**Data provided:**
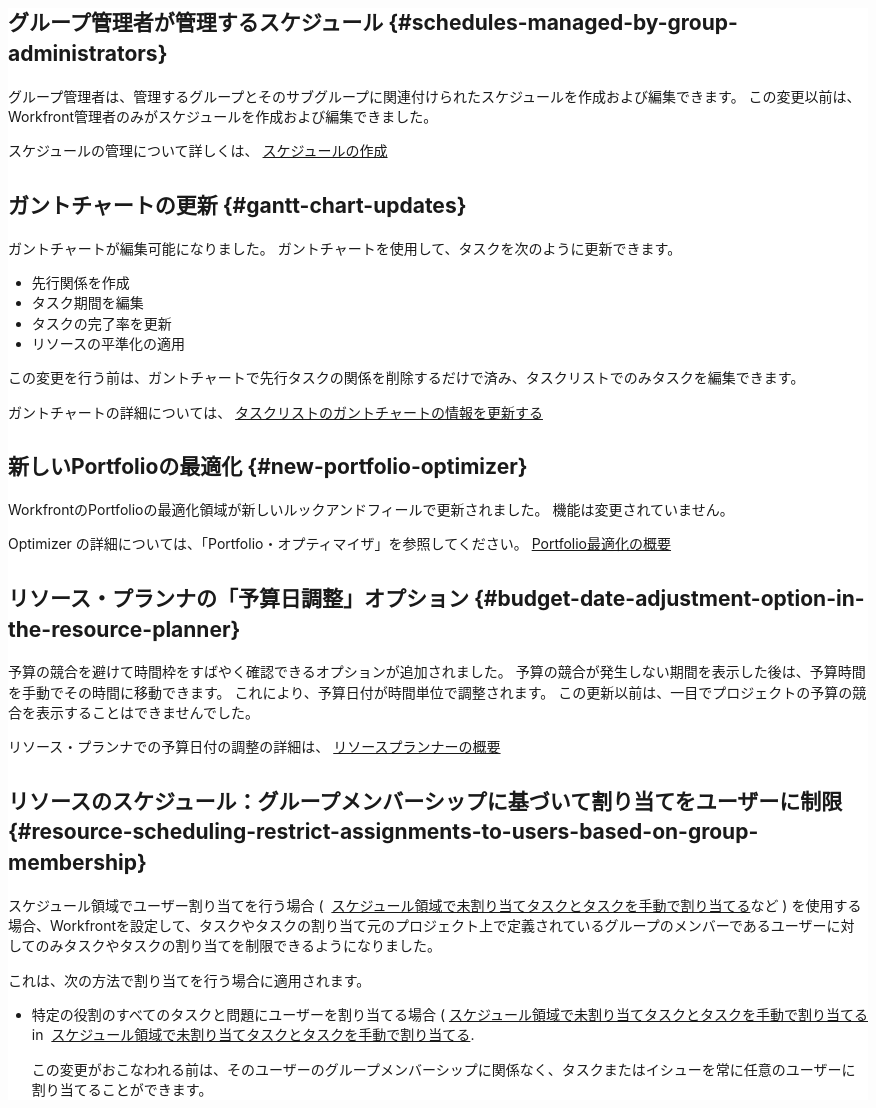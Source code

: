 ## グループ管理者が管理するスケジュール {#schedules-managed-by-group-administrators}

グループ管理者は、管理するグループとそのサブグループに関連付けられたスケジュールを作成および編集できます。 この変更以前は、Workfront管理者のみがスケジュールを作成および編集できました。

スケジュールの管理について詳しくは、 [スケジュールの作成](../../../../administration-and-setup/set-up-workfront/configure-timesheets-schedules/create-schedules.md)

## ガントチャートの更新 {#gantt-chart-updates}

ガントチャートが編集可能になりました。 ガントチャートを使用して、タスクを次のように更新できます。

* 先行関係を作成
* タスク期間を編集
* タスクの完了率を更新
* リソースの平準化の適用

この変更を行う前は、ガントチャートで先行タスクの関係を削除するだけで済み、タスクリストでのみタスクを編集できます。

ガントチャートの詳細については、 [タスクリストのガントチャートの情報を更新する](../../../../manage-work/gantt-chart/use-the-gantt-chart/update-info-task-list-gantt.md)

## 新しいPortfolioの最適化 {#new-portfolio-optimizer}

WorkfrontのPortfolioの最適化領域が新しいルックアンドフィールで更新されました。 機能は変更されていません。

Optimizer の詳細については、「Portfolio・オプティマイザ」を参照してください。 [Portfolio最適化の概要](../../../../manage-work/portfolios/portfolio-optimizer/portfolio-optimizer-overview.md)

## リソース・プランナの「予算日調整」オプション {#budget-date-adjustment-option-in-the-resource-planner}

予算の競合を避けて時間枠をすばやく確認できるオプションが追加されました。 予算の競合が発生しない期間を表示した後は、予算時間を手動でその時間に移動できます。 これにより、予算日付が時間単位で調整されます。 この更新以前は、一目でプロジェクトの予算の競合を表示することはできませんでした。

リソース・プランナでの予算日付の調整の詳細は、 [リソースプランナーの概要](../../../../resource-mgmt/resource-planning/get-started-resource-planner.md)

## リソースのスケジュール：グループメンバーシップに基づいて割り当てをユーザーに制限 {#resource-scheduling-restrict-assignments-to-users-based-on-group-membership}

スケジュール領域でユーザー割り当てを行う場合 (  [スケジュール領域で未割り当てタスクとタスクを手動で割り当てる](../../../../resource-mgmt/resource-scheduling/manually-assign-items-scheduling-areas.md)など ) を使用する場合、Workfrontを設定して、タスクやタスクの割り当て元のプロジェクト上で定義されているグループのメンバーであるユーザーに対してのみタスクやタスクの割り当てを制限できるようになりました。 

これは、次の方法で割り当てを行う場合に適用されます。

* 特定の役割のすべてのタスクと問題にユーザーを割り当てる場合 ( [スケジュール領域で未割り当てタスクとタスクを手動で割り当てる](../../../../resource-mgmt/resource-scheduling/manually-assign-items-scheduling-areas.md) in  [スケジュール領域で未割り当てタスクとタスクを手動で割り当てる](../../../../resource-mgmt/resource-scheduling/manually-assign-items-scheduling-areas.md).

   この変更がおこなわれる前は、そのユーザーのグループメンバーシップに関係なく、タスクまたはイシューを常に任意のユーザーに割り当てることができます。 
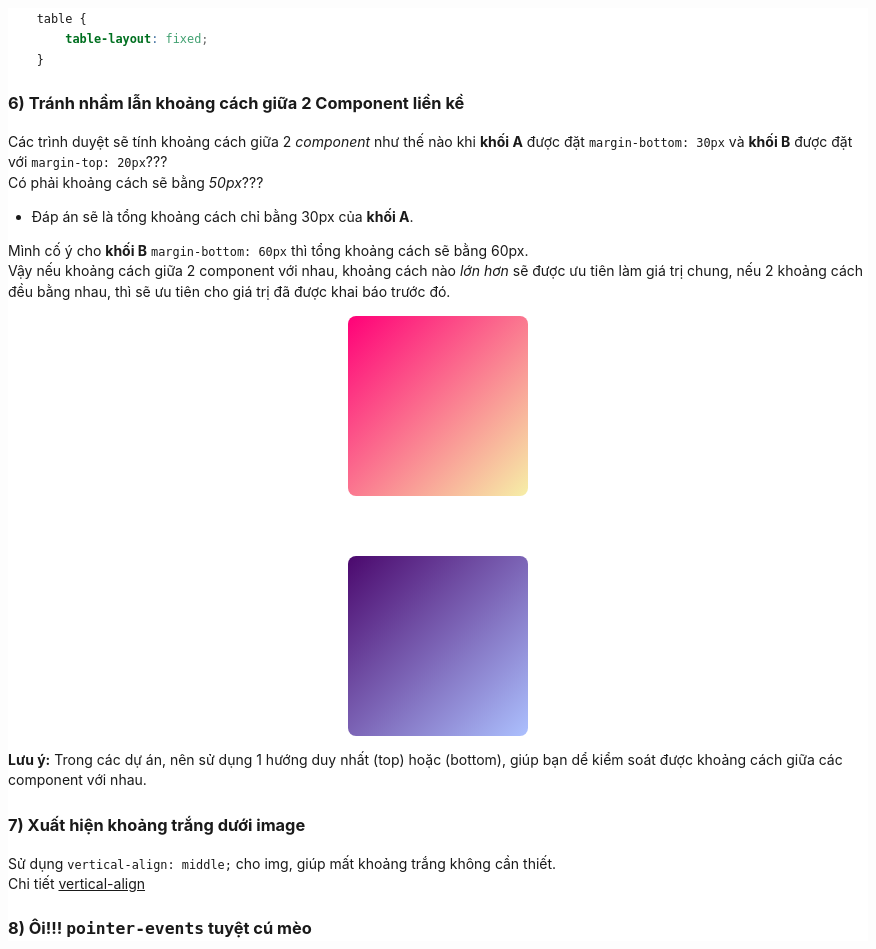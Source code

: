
 ```css
    table {
        table-layout: fixed;
    }
```

### 6) Tránh nhầm lẫn khoảng cách giữa 2 Component liền kề

Các trình duyệt sẽ tính khoảng cách giữa 2 *component* như thế nào khi **khối A** được đặt `margin-bottom: 30px` và **khối B** được đặt với `margin-top: 20px`???<br/>
Có phải khoảng cách sẽ bằng *50px*???

* Đáp án sẽ là tổng khoảng cách chỉ bằng 30px của **khối A**.<br/>

Mình cố ý cho **khối B** `margin-bottom: 60px` thì tổng khoảng cách sẽ bằng 60px.<br/>
Vậy nếu khoảng cách giữa 2 component với nhau, khoảng cách nào *lớn hơn* sẽ được ưu tiên làm giá trị chung, nếu 2 khoảng cách đều bằng nhau, thì sẽ ưu tiên cho giá trị đã được khai báo trước đó.
<div class="jxgbox jxgControll_embed">
    <div style="
    display: block;
    margin-top: 10px;
    margin-left: auto;
    margin-right: auto;
    margin-bottom: 30px;
    width: 180px;
    height: 180px;
    background: linear-gradient(to right bottom, #ff0078, #f6efa7);
    border-radius: 8px;
    ">
    </div>
    <div style="
    display: block;
    margin-top: 60px;
    margin-left: auto;
    margin-right: auto;
    width: 180px;
    height: 180px;
    background: linear-gradient(to right bottom, #4b086d, #acc0fe);
    border-radius: 8px;
    ">
    </div>
</div>

**Lưu ý:** Trong các dự án, nên sử dụng 1 hướng duy nhất (top) hoặc (bottom), giúp bạn dể kiểm soát được khoảng cách giữa các component với nhau.

### 7) Xuất hiện khoảng trắng dưới image

Sử dụng `vertical-align: middle;` cho img, giúp mất khoảng trắng không cần thiết.<br/>
Chi tiết [vertical-align](https://codepen.io/CodePen_higithub97_Linhz/pen/qBWGbxB)

### 8) Ôi!!! <kbd>pointer-events</kbd> tuyệt cú mèo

**Aim of the task:**
The entries are to be written out again exactly, though without any images.

**Solution for this problem:**
Source code

: ## グループ管理者が管理するスケジュール {#schedules-managed-by-group-administrators}

グループ管理者は、管理するグループとそのサブグループに関連付けられたスケジュールを作成および編集できます。 この変更以前は、Workfront管理者のみがスケジュールを作成および編集できました。

スケジュールの管理について詳しくは、 [スケジュールの作成](../../../../administration-and-setup/set-up-workfront/configure-timesheets-schedules/create-schedules.md)

## ガントチャートの更新 {#gantt-chart-updates}

ガントチャートが編集可能になりました。 ガントチャートを使用して、タスクを次のように更新できます。

* 先行関係を作成
* タスク期間を編集
* タスクの完了率を更新
* リソースの平準化の適用

この変更を行う前は、ガントチャートで先行タスクの関係を削除するだけで済み、タスクリストでのみタスクを編集できます。

ガントチャートの詳細については、 [タスクリストのガントチャートの情報を更新する](../../../../manage-work/gantt-chart/use-the-gantt-chart/update-info-task-list-gantt.md)

## 新しいPortfolioの最適化 {#new-portfolio-optimizer}

WorkfrontのPortfolioの最適化領域が新しいルックアンドフィールで更新されました。 機能は変更されていません。

Optimizer の詳細については、「Portfolio・オプティマイザ」を参照してください。 [Portfolio最適化の概要](../../../../manage-work/portfolios/portfolio-optimizer/portfolio-optimizer-overview.md)

## リソース・プランナの「予算日調整」オプション {#budget-date-adjustment-option-in-the-resource-planner}

予算の競合を避けて時間枠をすばやく確認できるオプションが追加されました。 予算の競合が発生しない期間を表示した後は、予算時間を手動でその時間に移動できます。 これにより、予算日付が時間単位で調整されます。 この更新以前は、一目でプロジェクトの予算の競合を表示することはできませんでした。

リソース・プランナでの予算日付の調整の詳細は、 [リソースプランナーの概要](../../../../resource-mgmt/resource-planning/get-started-resource-planner.md)

## リソースのスケジュール：グループメンバーシップに基づいて割り当てをユーザーに制限 {#resource-scheduling-restrict-assignments-to-users-based-on-group-membership}

スケジュール領域でユーザー割り当てを行う場合 (  [スケジュール領域で未割り当てタスクとタスクを手動で割り当てる](../../../../resource-mgmt/resource-scheduling/manually-assign-items-scheduling-areas.md)など ) を使用する場合、Workfrontを設定して、タスクやタスクの割り当て元のプロジェクト上で定義されているグループのメンバーであるユーザーに対してのみタスクやタスクの割り当てを制限できるようになりました。 

これは、次の方法で割り当てを行う場合に適用されます。

* 特定の役割のすべてのタスクと問題にユーザーを割り当てる場合 ( [スケジュール領域で未割り当てタスクとタスクを手動で割り当てる](../../../../resource-mgmt/resource-scheduling/manually-assign-items-scheduling-areas.md) in  [スケジュール領域で未割り当てタスクとタスクを手動で割り当てる](../../../../resource-mgmt/resource-scheduling/manually-assign-items-scheduling-areas.md).

   この変更がおこなわれる前は、そのユーザーのグループメンバーシップに関係なく、タスクまたはイシューを常に任意のユーザーに割り当てることができます。 
Source code

:
 ```css
    table {
        table-layout: fixed;
    }
```

### 6) Tránh nhầm lẫn khoảng cách giữa 2 Component liền kề

Các trình duyệt sẽ tính khoảng cách giữa 2 *component* như thế nào khi **khối A** được đặt `margin-bottom: 30px` và **khối B** được đặt với `margin-top: 20px`???<br/>
Có phải khoảng cách sẽ bằng *50px*???

* Đáp án sẽ là tổng khoảng cách chỉ bằng 30px của **khối A**.<br/>

Mình cố ý cho **khối B** `margin-bottom: 60px` thì tổng khoảng cách sẽ bằng 60px.<br/>
Vậy nếu khoảng cách giữa 2 component với nhau, khoảng cách nào *lớn hơn* sẽ được ưu tiên làm giá trị chung, nếu 2 khoảng cách đều bằng nhau, thì sẽ ưu tiên cho giá trị đã được khai báo trước đó.
<div class="jxgbox jxgControll_embed">
    <div style="
    display: block;
    margin-top: 10px;
    margin-left: auto;
    margin-right: auto;
    margin-bottom: 30px;
    width: 180px;
    height: 180px;
    background: linear-gradient(to right bottom, #ff0078, #f6efa7);
    border-radius: 8px;
    ">
    </div>
    <div style="
    display: block;
    margin-top: 60px;
    margin-left: auto;
    margin-right: auto;
    width: 180px;
    height: 180px;
    background: linear-gradient(to right bottom, #4b086d, #acc0fe);
    border-radius: 8px;
    ">
    </div>
</div>

**Lưu ý:** Trong các dự án, nên sử dụng 1 hướng duy nhất (top) hoặc (bottom), giúp bạn dể kiểm soát được khoảng cách giữa các component với nhau.

### 7) Xuất hiện khoảng trắng dưới image

Sử dụng `vertical-align: middle;` cho img, giúp mất khoảng trắng không cần thiết.<br/>
Chi tiết [vertical-align](https://codepen.io/CodePen_higithub97_Linhz/pen/qBWGbxB)

### 8) Ôi!!! <kbd>pointer-events</kbd> tuyệt cú mèo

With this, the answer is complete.